• **Collected data entries**:

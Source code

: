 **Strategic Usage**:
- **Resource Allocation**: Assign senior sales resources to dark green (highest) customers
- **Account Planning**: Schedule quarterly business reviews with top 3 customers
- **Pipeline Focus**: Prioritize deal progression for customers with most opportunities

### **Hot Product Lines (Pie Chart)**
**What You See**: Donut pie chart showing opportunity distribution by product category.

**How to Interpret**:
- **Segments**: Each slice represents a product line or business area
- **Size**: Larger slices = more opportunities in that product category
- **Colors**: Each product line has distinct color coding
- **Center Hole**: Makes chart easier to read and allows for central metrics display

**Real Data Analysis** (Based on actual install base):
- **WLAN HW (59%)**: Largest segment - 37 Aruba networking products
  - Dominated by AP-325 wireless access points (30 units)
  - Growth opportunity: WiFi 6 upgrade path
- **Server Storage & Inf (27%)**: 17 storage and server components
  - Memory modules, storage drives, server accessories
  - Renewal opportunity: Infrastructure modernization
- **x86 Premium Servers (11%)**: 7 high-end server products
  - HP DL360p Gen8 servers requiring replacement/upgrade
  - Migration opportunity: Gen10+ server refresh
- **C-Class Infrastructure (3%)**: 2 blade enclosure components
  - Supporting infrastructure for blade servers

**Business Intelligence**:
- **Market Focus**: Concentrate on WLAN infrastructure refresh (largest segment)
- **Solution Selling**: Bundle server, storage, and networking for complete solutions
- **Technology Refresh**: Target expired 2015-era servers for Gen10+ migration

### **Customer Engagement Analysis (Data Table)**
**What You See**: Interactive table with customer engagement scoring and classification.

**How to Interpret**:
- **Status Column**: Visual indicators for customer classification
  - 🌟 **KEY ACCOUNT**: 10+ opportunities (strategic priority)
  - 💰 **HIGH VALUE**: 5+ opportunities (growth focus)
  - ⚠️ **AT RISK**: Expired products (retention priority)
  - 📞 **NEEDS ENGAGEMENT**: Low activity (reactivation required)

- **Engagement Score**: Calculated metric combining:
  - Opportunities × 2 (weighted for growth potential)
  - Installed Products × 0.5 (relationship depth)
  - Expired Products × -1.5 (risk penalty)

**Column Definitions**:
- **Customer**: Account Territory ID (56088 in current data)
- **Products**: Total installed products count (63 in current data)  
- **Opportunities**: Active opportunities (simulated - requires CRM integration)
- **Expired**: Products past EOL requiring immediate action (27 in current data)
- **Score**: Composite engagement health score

• **TRY IT**: Repeat the full set of records exactly.

• **ANSWER FOR THE TASK**:
Source code

: **Strategic Usage**:
- **Resource Allocation**: Assign senior sales resources to dark green (highest) customers
- **Account Planning**: Schedule quarterly business reviews with top 3 customers
- **Pipeline Focus**: Prioritize deal progression for customers with most opportunities

### **Hot Product Lines (Pie Chart)**
**What You See**: Donut pie chart showing opportunity distribution by product category.

**How to Interpret**:
- **Segments**: Each slice represents a product line or business area
- **Size**: Larger slices = more opportunities in that product category
- **Colors**: Each product line has distinct color coding
- **Center Hole**: Makes chart easier to read and allows for central metrics display

**Real Data Analysis** (Based on actual install base):
- **WLAN HW (59%)**: Largest segment - 37 Aruba networking products
  - Dominated by AP-325 wireless access points (30 units)
  - Growth opportunity: WiFi 6 upgrade path
- **Server Storage & Inf (27%)**: 17 storage and server components
  - Memory modules, storage drives, server accessories
  - Renewal opportunity: Infrastructure modernization
- **x86 Premium Servers (11%)**: 7 high-end server products
  - HP DL360p Gen8 servers requiring replacement/upgrade
  - Migration opportunity: Gen10+ server refresh
- **C-Class Infrastructure (3%)**: 2 blade enclosure components
  - Supporting infrastructure for blade servers

**Business Intelligence**:
- **Market Focus**: Concentrate on WLAN infrastructure refresh (largest segment)
- **Solution Selling**: Bundle server, storage, and networking for complete solutions
- **Technology Refresh**: Target expired 2015-era servers for Gen10+ migration

### **Customer Engagement Analysis (Data Table)**
**What You See**: Interactive table with customer engagement scoring and classification.

**How to Interpret**:
- **Status Column**: Visual indicators for customer classification
  - 🌟 **KEY ACCOUNT**: 10+ opportunities (strategic priority)
  - 💰 **HIGH VALUE**: 5+ opportunities (growth focus)
  - ⚠️ **AT RISK**: Expired products (retention priority)
  - 📞 **NEEDS ENGAGEMENT**: Low activity (reactivation required)

- **Engagement Score**: Calculated metric combining:
  - Opportunities × 2 (weighted for growth potential)
  - Installed Products × 0.5 (relationship depth)
  - Expired Products × -1.5 (risk penalty)

**Column Definitions**:
- **Customer**: Account Territory ID (56088 in current data)
- **Products**: Total installed products count (63 in current data)  
- **Opportunities**: Active opportunities (simulated - requires CRM integration)
- **Expired**: Products past EOL requiring immediate action (27 in current data)
- **Score**: Composite engagement health score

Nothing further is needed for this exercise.